▸ **Brief**
Your task is to print, exactly and only, the lines from the start of the entries below through the line with "be generated. |". Include both ends, but skip the pictures.

▸ **Given data**
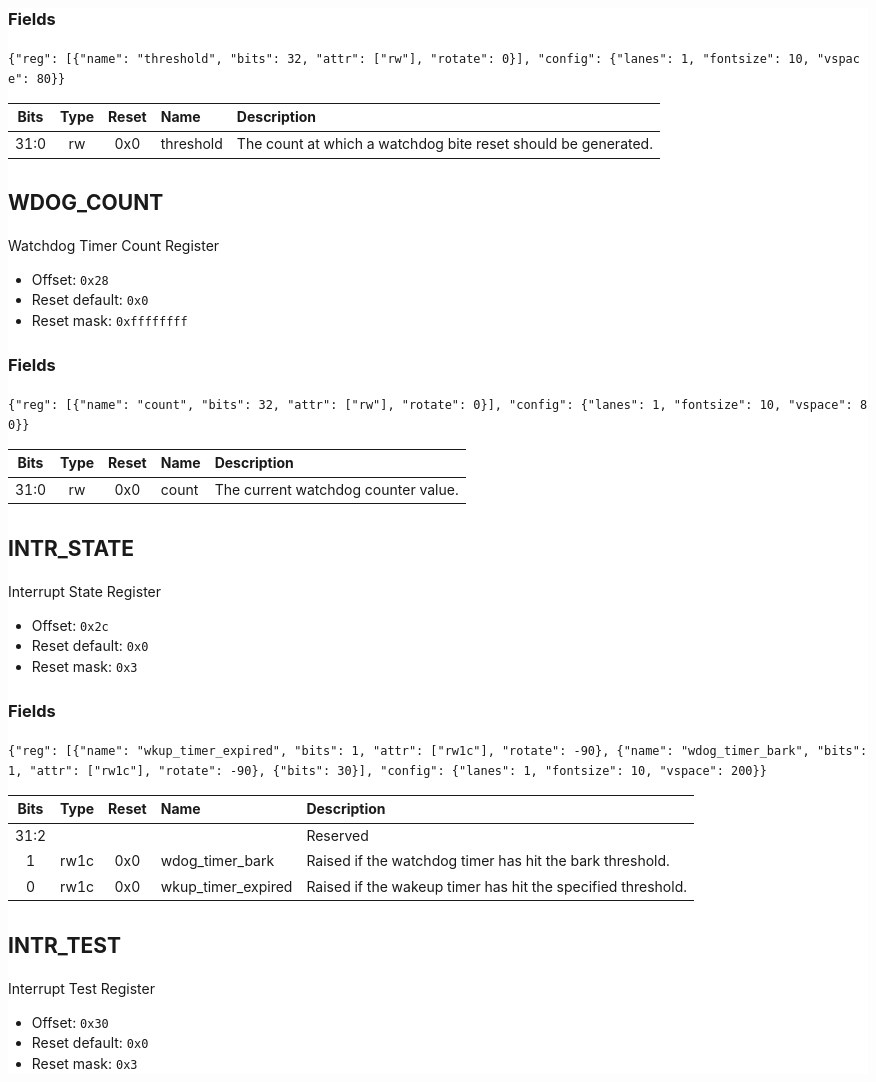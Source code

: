 ### Fields

```wavejson
{"reg": [{"name": "threshold", "bits": 32, "attr": ["rw"], "rotate": 0}], "config": {"lanes": 1, "fontsize": 10, "vspace": 80}}
```

|  Bits  |  Type  |  Reset  | Name      | Description                                                   |
|:------:|:------:|:-------:|:----------|:--------------------------------------------------------------|
|  31:0  |   rw   |   0x0   | threshold | The count at which a watchdog bite reset should be generated. |

## WDOG_COUNT
Watchdog Timer Count Register
- Offset: `0x28`
- Reset default: `0x0`
- Reset mask: `0xffffffff`

### Fields

```wavejson
{"reg": [{"name": "count", "bits": 32, "attr": ["rw"], "rotate": 0}], "config": {"lanes": 1, "fontsize": 10, "vspace": 80}}
```

|  Bits  |  Type  |  Reset  | Name   | Description                         |
|:------:|:------:|:-------:|:-------|:------------------------------------|
|  31:0  |   rw   |   0x0   | count  | The current watchdog counter value. |

## INTR_STATE
Interrupt State Register
- Offset: `0x2c`
- Reset default: `0x0`
- Reset mask: `0x3`

### Fields

```wavejson
{"reg": [{"name": "wkup_timer_expired", "bits": 1, "attr": ["rw1c"], "rotate": -90}, {"name": "wdog_timer_bark", "bits": 1, "attr": ["rw1c"], "rotate": -90}, {"bits": 30}], "config": {"lanes": 1, "fontsize": 10, "vspace": 200}}
```

|  Bits  |  Type  |  Reset  | Name               | Description                                                 |
|:------:|:------:|:-------:|:-------------------|:------------------------------------------------------------|
|  31:2  |        |         |                    | Reserved                                                    |
|   1    |  rw1c  |   0x0   | wdog_timer_bark    | Raised if the watchdog timer has hit the bark threshold.    |
|   0    |  rw1c  |   0x0   | wkup_timer_expired | Raised if the wakeup timer has hit the specified threshold. |

## INTR_TEST
Interrupt Test Register
- Offset: `0x30`
- Reset default: `0x0`
- Reset mask: `0x3`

▸ **Solution to the exercise**
Source code

: ### Fields

```wavejson
{"reg": [{"name": "threshold", "bits": 32, "attr": ["rw"], "rotate": 0}], "config": {"lanes": 1, "fontsize": 10, "vspace": 80}}
```

|  Bits  |  Type  |  Reset  | Name      | Description                                                   |
|:------:|:------:|:-------:|:----------|:--------------------------------------------------------------|
|  31:0  |   rw   |   0x0   | threshold | The count at which a watchdog bite reset should be generated. |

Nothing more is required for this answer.